Thank you list, Part IV continues...

with thanking the people I encountered in my working life.

It begins with my first permanent duty station, at Homestead AFB in Southern Florida.  First on the list is my very first commanding officer, Kenneth W. Saylor.  He'd been the Director of Base Administration, which is a misleading title.  It's the function that handles all of the truly administrative areas of the base, file management, forms and publications management and so on.  It's an important job and yet an unimportant job and he somehow managed to get himself fired from that job.

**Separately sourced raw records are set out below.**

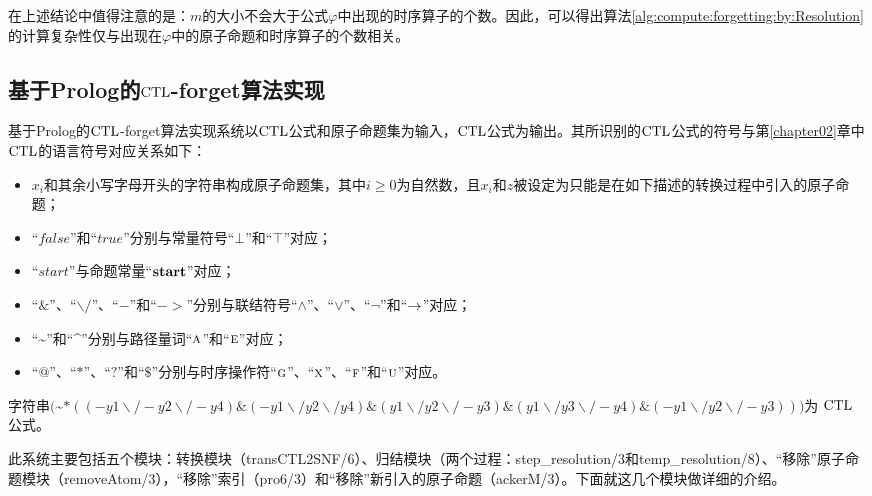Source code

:在上述结论中值得注意的是：$m$的大小不会大于公式$\varphi$中出现的时序算子的个数。因此，可以得出算法\ref{alg:compute:forgetting:by:Resolution}的计算复杂性仅与出现在$\varphi$中的原子命题和时序算子的个数相关。

\subsection{基于Prolog的$\textrm{CTL}$-forget算法实现}\label{cha5:subsec:prolog}
基于Prolog的$\textrm{CTL}$-forget算法实现系统以$\textrm{CTL}$公式和原子命题集为输入，$\textrm{CTL}$公式为输出。其所识别的$\textrm{CTL}$公式的符号与第\ref{chapter02}章中$\textrm{CTL}$的语言符号对应关系如下：
\begin{itemize}
	\item $x_i$和其余小写字母开头的字符串构成原子命题集，其中$i\geq 0$为自然数，且$x_i$和$z$被设定为只能是在如下描述的转换过程中引入的原子命题；%
	\item “$false$”和“$true$”分别与常量符号“$\bot$”和“$\top$”对应；
	\item “$start$”与命题常量“$\textbf{start}$”对应；
	\item “$\&$”、“$\backslash/$”、“$-$”和“$->$”分别与联结符号“$\wedge$”、“$\vee$”、“$\neg$”和“$\rightarrow$”对应；%
	\item “\textasciitilde”和“\textasciicircum”分别与路径量词“$\textsc{a}$”和“$\textsc{e}$”对应；
	\item “$@$”、“$*$”、“$?$”和“$\$$”分别与时序操作符“$\textsc{g}$”、“$\textsc{x}$”、“$\textsc{f}$”和“$\textsc{u}$”对应。
\end{itemize}
\begin{example}
	字符串$($\textasciitilde $* ((-y1\backslash/ -y2\backslash/ -y4)\& (-y1\backslash/y2\backslash/y4)\& (y1\backslash/y2\backslash/ -y3)\& (y1\backslash/y3\backslash/ -y4)\& (-y1\backslash/y2\backslash/ -y3)))$为 $\textrm{CTL}$ 公式。
\end{example}

此系统主要包括五个模块：转换模块（transCTL2SNF/6）、归结模块（两个过程：step\_resolution/3和temp\_resolution/8）、“移除”原子命题模块（removeAtom/3），“移除”索引（pro6/3）和“移除”新引入的原子命题（ackerM/3）。下面就这几个模块做详细的介绍。

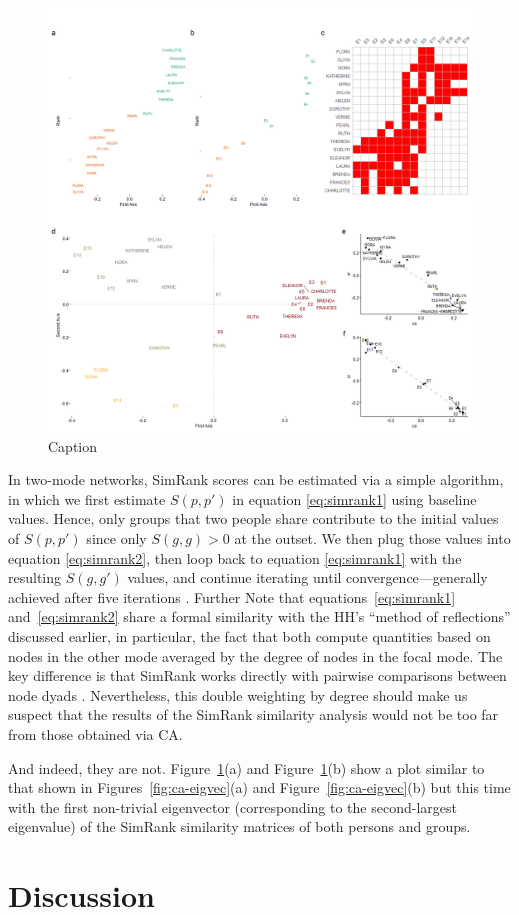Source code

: \documentclass[a4paper,fleqn]{cas-sc}
\begin{document}
\begin{figure}
    \centering
    \includegraphics[width=1.0\textwidth]{Plots/sr-plot.png}
    \caption{Caption}
    \label{fig:simrank}
\end{figure}

In two-mode networks, SimRank scores can be estimated via a simple algorithm, in which we first estimate $S(p, p')$ in equation \ref{eq:simrank1} using baseline values. Hence, only groups that two people share contribute to the initial values of $S(p, p')$ since only $S(g, g)>0$ at the outset. We then plug those values into equation \ref{eq:simrank2}, then loop back to equation \ref{eq:simrank1} with the resulting $S(g, g')$ values, and continue iterating until convergence---generally achieved after five iterations \citep{jeh2002simrank}. Further Note that equations~\ref{eq:simrank1} and~\ref{eq:simrank2} share a formal similarity with the HH's ``method of reflections'' discussed earlier, in particular, the fact that both compute quantities based on nodes in the other mode averaged by the degree of nodes in the focal mode. The key difference is that SimRank works directly with pairwise comparisons between node dyads \citep{jeh2002simrank}. Nevertheless, this double weighting by degree should make us suspect that the results of the SimRank similarity analysis would not be too far from those obtained via CA.

And indeed, they are not. Figure~\ref{fig:simrank}(a) and Figure~\ref{fig:simrank}(b) show a plot similar to that shown in Figures~\ref{fig:ca-eigvec}(a) and Figure~\ref{fig:ca-eigvec}(b) but this time with the first non-trivial eigenvector (corresponding to the second-largest eigenvalue) of the SimRank similarity matrices of both persons and groups. 


\section{Discussion}
%


\end{document}
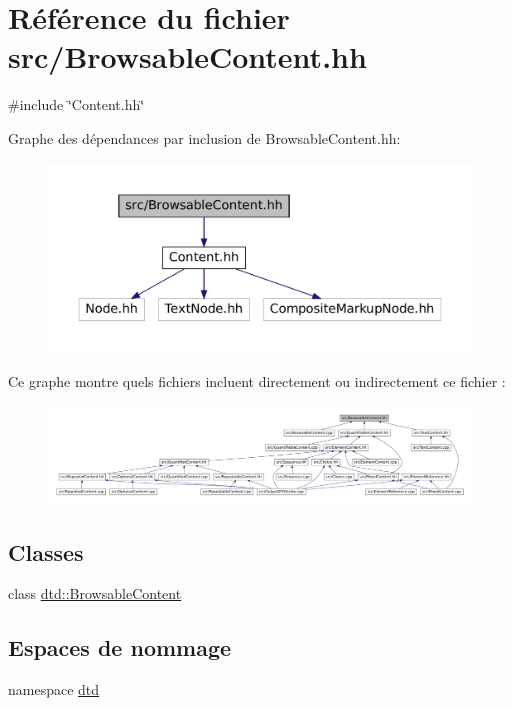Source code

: \hypertarget{_browsable_content_8hh}{
\section{Référence du fichier src/BrowsableContent.hh}
\label{_browsable_content_8hh}
}
{\ttfamily \#include \char`\"{}Content.hh\char`\"{}}\par
Graphe des dépendances par inclusion de BrowsableContent.hh:\nopagebreak
\begin{figure}[H]
\begin{center}
\leavevmode
\includegraphics[width=400pt]{_browsable_content_8hh__incl}
\end{center}
\end{figure}
Ce graphe montre quels fichiers incluent directement ou indirectement ce fichier :\nopagebreak
\begin{figure}[H]
\begin{center}
\leavevmode
\includegraphics[width=400pt]{_browsable_content_8hh__dep__incl}
\end{center}
\end{figure}
\subsection*{Classes}
\begin{DoxyCompactItemize}
\item 
class \hyperlink{classdtd_1_1_browsable_content}{dtd::BrowsableContent}
\end{DoxyCompactItemize}
\subsection*{Espaces de nommage}
\begin{DoxyCompactItemize}
\item 
namespace \hyperlink{namespacedtd}{dtd}
\end{DoxyCompactItemize}
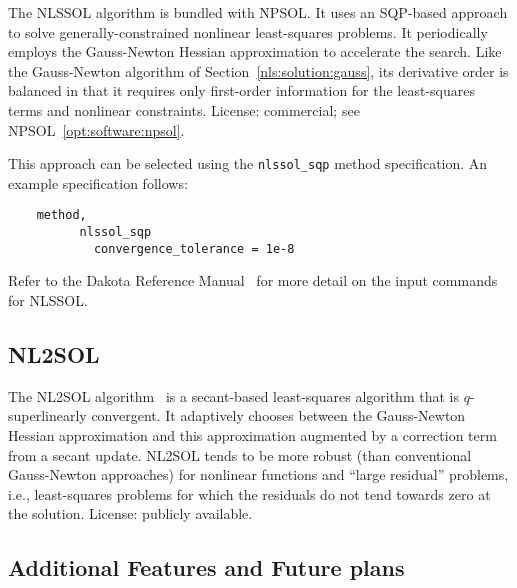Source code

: The NLSSOL algorithm is bundled with NPSOL. It uses an SQP-based
approach to solve generally-constrained nonlinear least-squares
problems. It periodically employs the Gauss-Newton Hessian
approximation to accelerate the search. Like the Gauss-Newton
algorithm of Section~\ref{nls:solution:gauss}, its derivative order is
balanced in that it requires only first-order information for the
least-squares terms and nonlinear constraints. License: commercial;
see NPSOL~\ref{opt:software:npsol}.

This approach can be selected using the \texttt{nlssol\_sqp} method
specification. An example specification follows:
\begin{small}
\begin{verbatim}
    method,
          nlssol_sqp
            convergence_tolerance = 1e-8
\end{verbatim}
\end{small}

Refer to the Dakota Reference Manual~\cite{RefMan} for more detail on the
input commands for NLSSOL.

\subsection{NL2SOL}\label{nls:solution:nl2sol}

The NL2SOL algorithm~\cite{Den81} is a secant-based least-squares
algorithm that is $q$-superlinearly convergent. It adaptively chooses
between the Gauss-Newton Hessian approximation and this approximation
augmented by a correction term from a secant update. NL2SOL tends to
be more robust (than conventional Gauss-Newton approaches) for
nonlinear functions and ``large residual'' problems, i.e.,
least-squares problems for which the residuals do not tend towards
zero at the solution. License: publicly available.

\subsection{Additional Features and Future plans}\label{nls:solution:future}

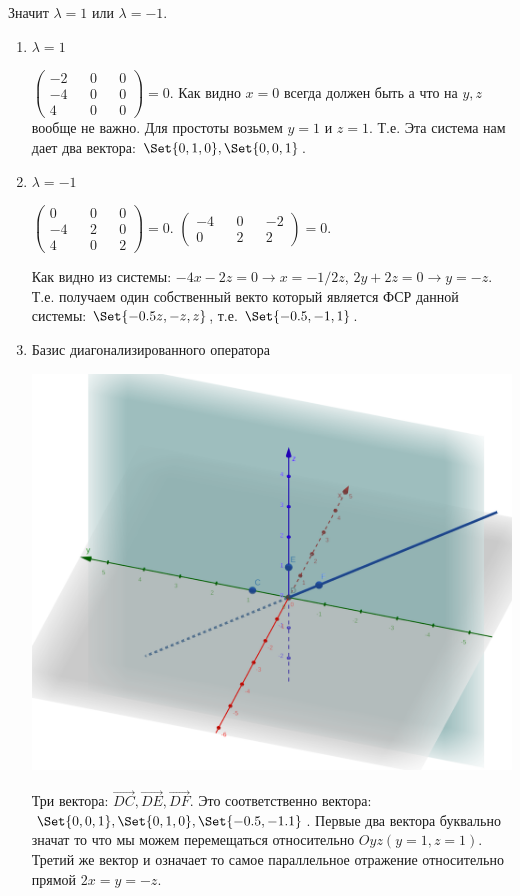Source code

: \begin{enumerate}
	Значит $\lambda = 1$ или $\lambda = -1$.

	\begin{enumerate}
		\item $\lambda = 1$
		
		$
		\begin{pmatrix}
			-2 && 0 && 0\\
			-4 && 0&& 0\\
			4 && 0 && 0
		   \end{pmatrix} = 0.
		$
		Как видно $x = 0$ всегда должен быть а что на $y,z$ вообще не важно.
		 Для простоты возьмем $y = 1$ и $z = 1$. Т.е. Эта система нам дает два вектора: $\Set{0,1,0}, \Set{0,0,1}$.
		
		\item $\lambda = -1$
		
		$
		\begin{pmatrix}
			0 && 0 && 0\\
			-4 && 2 && 0\\
			4 && 0 && 2
		   \end{pmatrix} = 0.
		$	
		$
		\begin{pmatrix}
			-4 && 0 && -2\\
			0 && 2 && 2
		   \end{pmatrix} = 0.
		$

		Как видно из системы: $-4x -2z = 0 \rightarrow x = -1/2z$, 
		$2y+2z=0 \rightarrow y=-z$. Т.е. получаем один собственный векто который является ФСР данной системы: $\Set{-0.5z,-z,z}$, т.е. $\Set{-0.5,-1,1}$.
		
		\item Базис диагонализированного оператора
		
		\includegraphics[scale=0.2]{ss5.png}

		Три вектора: $\vec{DC}, \vec{DE}, \vec{DF}$.
		Это соответственно вектора: $\Set{0,0,1}, \Set{0,1,0}, \Set{-0.5,-1.1}$. Первые два вектора буквально значат то что мы можем перемещаться относительно $Oyz (y = 1, z = 1)$. Третий же вектор и означает то самое параллельное отражение относительно прямой $2x=y=-z$.

	\end{enumerate}

\end{enumerate}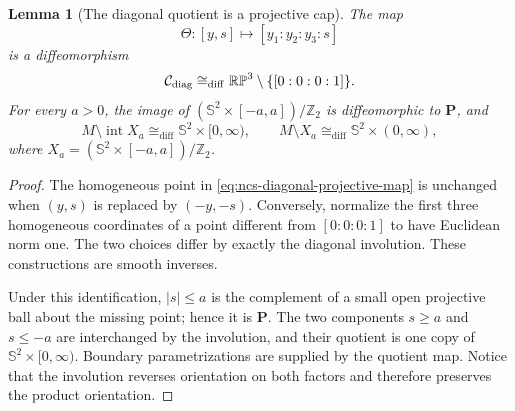 \documentclass[10pt]{coll-l}
\newcommand{\Sph}{\mathbb{S}}
\newcommand{\diffeo}{\mathrel{\cong_{\mathrm{diff}}}}
\newtheorem{lemma}[theorem]{Lemma}
\theoremstyle{definition}
\theoremstyle{remark}
\numberwithin{section}{chapter}
\numberwithin{equation}{chapter}
\begin{document}
\begin{lemma}[The diagonal quotient is a projective cap]
\label{lem:ncs-diagonal-projective-cap}
The map
\begin{equation}
 \Theta:[y,s]\longmapsto[y_1:y_2:y_3:s]                \label{eq:ncs-diagonal-projective-map}
\end{equation}
is a diffeomorphism
\begin{equation}
 \mathcal C_{\rm diag}\diffeo
       \mathbb{RP}^3\setminus\{[0:0:0:1]\}.            \label{eq:ncs-diagonal-punctured-RP3}
\end{equation}
For every $a>0$, the image of
$(\Sph^2\times[-a,a])/\mathbb Z_2$ is diffeomorphic to
$\mathbf P$, and
\begin{equation}
 M\setminus\operatorname{int}X_a\diffeo\Sph^2\times[0,\infty),
 \qquad M\setminus X_a\diffeo\Sph^2\times(0,\infty), \label{eq:ncs-diagonal-complements}
\end{equation}
where $X_a=(\Sph^2\times[-a,a])/\mathbb Z_2$.
\end{lemma}

\begin{proof}
The homogeneous point in \eqref{eq:ncs-diagonal-projective-map} is
unchanged when $(y,s)$ is replaced by $(-y,-s)$.  Conversely, normalize the
first three homogeneous coordinates of a point different from
$[0:0:0:1]$ to have Euclidean norm one.  The two choices differ by exactly
the diagonal involution.  These constructions are smooth inverses.

Under this identification, $|s|\leq a$ is the complement of a small open
projective ball about the missing point; hence it is $\mathbf P$.  The two
components $s\geq a$ and $s\leq-a$ are interchanged by the involution, and
their quotient is one copy of $\Sph^2\times[0,\infty)$.  Boundary
parametrizations are supplied by the quotient map.  Notice that the
involution reverses orientation on both factors and therefore preserves
the product orientation.
\end{proof}
\end{document}
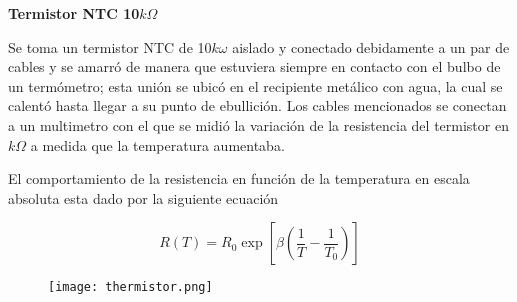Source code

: \documentclass{article}
\begin{document}
\textbf{Termistor NTC 10$k\Omega$}

Se toma un termistor NTC de 10$k\omega$ aislado y conectado debidamente a un par de cables y se amarró de manera que estuviera siempre en contacto con el bulbo de un termómetro; esta unión se ubicó en el recipiente metálico con agua, la cual se calentó hasta llegar a su punto de ebullición. Los cables mencionados se conectan a un multimetro con el que se midió la variación de la resistencia del termistor en $k\Omega$ a medida que la temperatura aumentaba.

El comportamiento de la resistencia en función de la temperatura en escala absoluta esta dado por la siguiente ecuación

\[R(T)=R_0 \exp{\left[\beta\left(\frac{1}{T}-\frac{1}{T_0}\right)\right]}\]
\begin{figure}
\begin{center}
\texttt{[image: thermistor.png]}
\end{center}
\end{figure}
\end{document}
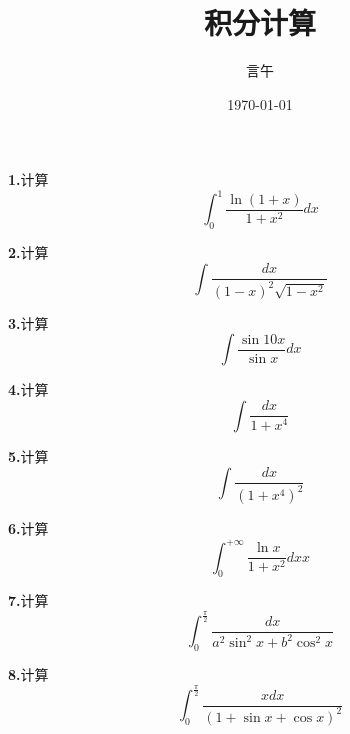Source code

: \documentclass[10pt]{article}
\title{积分计算}
\author{言午}
\date{\today}
\begin{document}
\maketitle
\textbf{1.}计算
$$
\int_0^1{\frac{\ln \left( 1+x \right)}{1+x^2}dx}
$$

\textbf{2.}计算
$$
\int{\frac{dx}{\left( 1-x \right) ^2\sqrt{1-x^2}}}
$$

\textbf{3.}计算
$$
\int{\frac{\sin 10x}{\sin x}dx}
$$

\textbf{4.}计算
$$
\int{\frac{dx}{1+x^4}}
$$

\textbf{5.}计算
$$
\int{\frac{dx}{\left( 1+x^4 \right) ^2}}
$$

\textbf{6.}计算
$$
\int_0^{+\infty}{\frac{\ln x}{1+x^2}dx}x
$$

\textbf{7.}计算
$$
\int_0^{\frac{\pi}{2}}{\frac{dx}{a^2\sin ^2x+b^2\cos ^2x}}
$$

\textbf{8.}计算
$$
\int_0^{\frac{\pi}{2}}{\frac{xdx}{\left( 1+\sin x+\cos x \right) ^2}}
$$
\end{document}
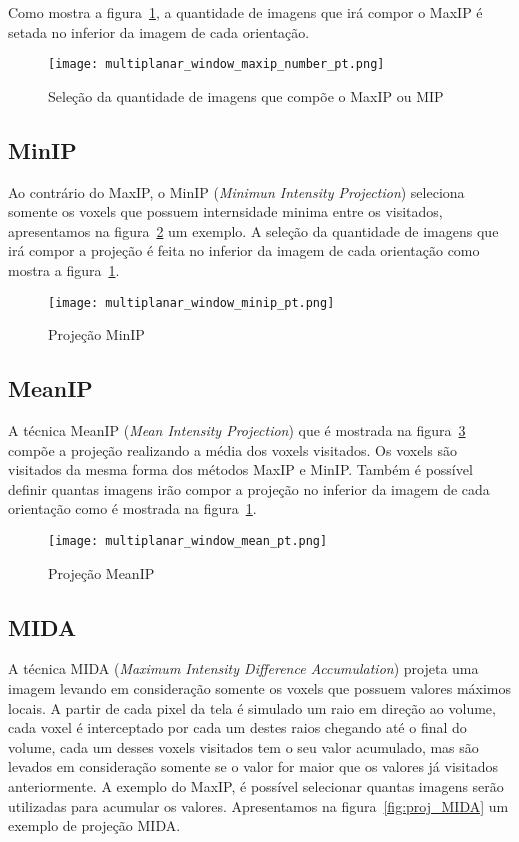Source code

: Como mostra a figura~\ref{fig:proj_maxip_qtd}, a quantidade de imagens que irá compor o MaxIP é setada no inferior da imagem de cada orientação.

\begin{figure}[H]
\centering
\texttt{[image: multiplanar\_window\_maxip\_number\_pt.png]}
\caption{Seleção da quantidade de imagens que compõe o MaxIP ou MIP}
\label{fig:proj_maxip_qtd}
\end{figure}

\subsection{MinIP}

Ao contrário do MaxIP, o MinIP (\textit{Minimun Intensity Projection}) seleciona somente os voxels que possuem internsidade minima entre os visitados, apresentamos na figura~\ref{fig:proj_minIP} um exemplo. A seleção da quantidade de imagens que irá compor a projeção é feita no inferior da imagem de cada orientação como mostra a figura~\ref{fig:proj_maxip_qtd}.

\begin{figure}[H]
\centering
\texttt{[image: multiplanar\_window\_minip\_pt.png]}
\caption{Projeção MinIP}
\label{fig:proj_minIP}
\end{figure}

\subsection{MeanIP}
A técnica MeanIP (\textit{Mean Intensity Projection}) que é mostrada na figura~\ref{fig:proj_meanIP} compõe a projeção realizando a média dos voxels visitados. Os voxels são visitados da mesma forma dos métodos MaxIP e MinIP. Também é possível definir quantas imagens irão compor a projeção no inferior da imagem de cada orientação como é mostrada na figura~\ref{fig:proj_maxip_qtd}.

\begin{figure}[H]
\centering
\texttt{[image: multiplanar\_window\_mean\_pt.png]}
\caption{Projeção MeanIP}
\label{fig:proj_meanIP}
\end{figure}

\subsection{MIDA}
\label{sub:mida}
A técnica MIDA (\textit{Maximum Intensity Difference Accumulation}) projeta uma imagem levando em consideração somente os voxels que possuem valores máximos locais. A partir de cada pixel da tela é simulado um raio em direção ao volume, cada voxel é interceptado por cada um destes raios chegando até o final do volume, cada um desses voxels visitados tem o seu valor acumulado, mas são levados em consideração somente se o valor for maior que os valores já visitados anteriormente. A exemplo do MaxIP, é possível selecionar quantas imagens serão utilizadas para acumular os valores. Apresentamos na figura~\ref{fig:proj_MIDA} um exemplo de projeção MIDA.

In the military, officers who get "fired" don't get kicked out of the service.  An officer can only be dismissed from the service by a court-martial board.  Fired officers are given relatively unimportant postings until they get tired of it and retire, or are forced to retire.  He was given command of the Group Headquarters Squadron, another strictly administrative post where he was the designated squadron commander of all of the people who weren't assigned to other squadrons.  The maintenance, operations, personnel and other such people who weren't commanded by a squadron commander, but worked directly for a division director.  As the commander of the Group Headquarters Squadron, he was actually the boss of one first sergeant, one unit training manager, one dormitory manager, one civilian secretary and three administrative types.  I was one of those.  Now you have background on a number of the people I'm about to describe.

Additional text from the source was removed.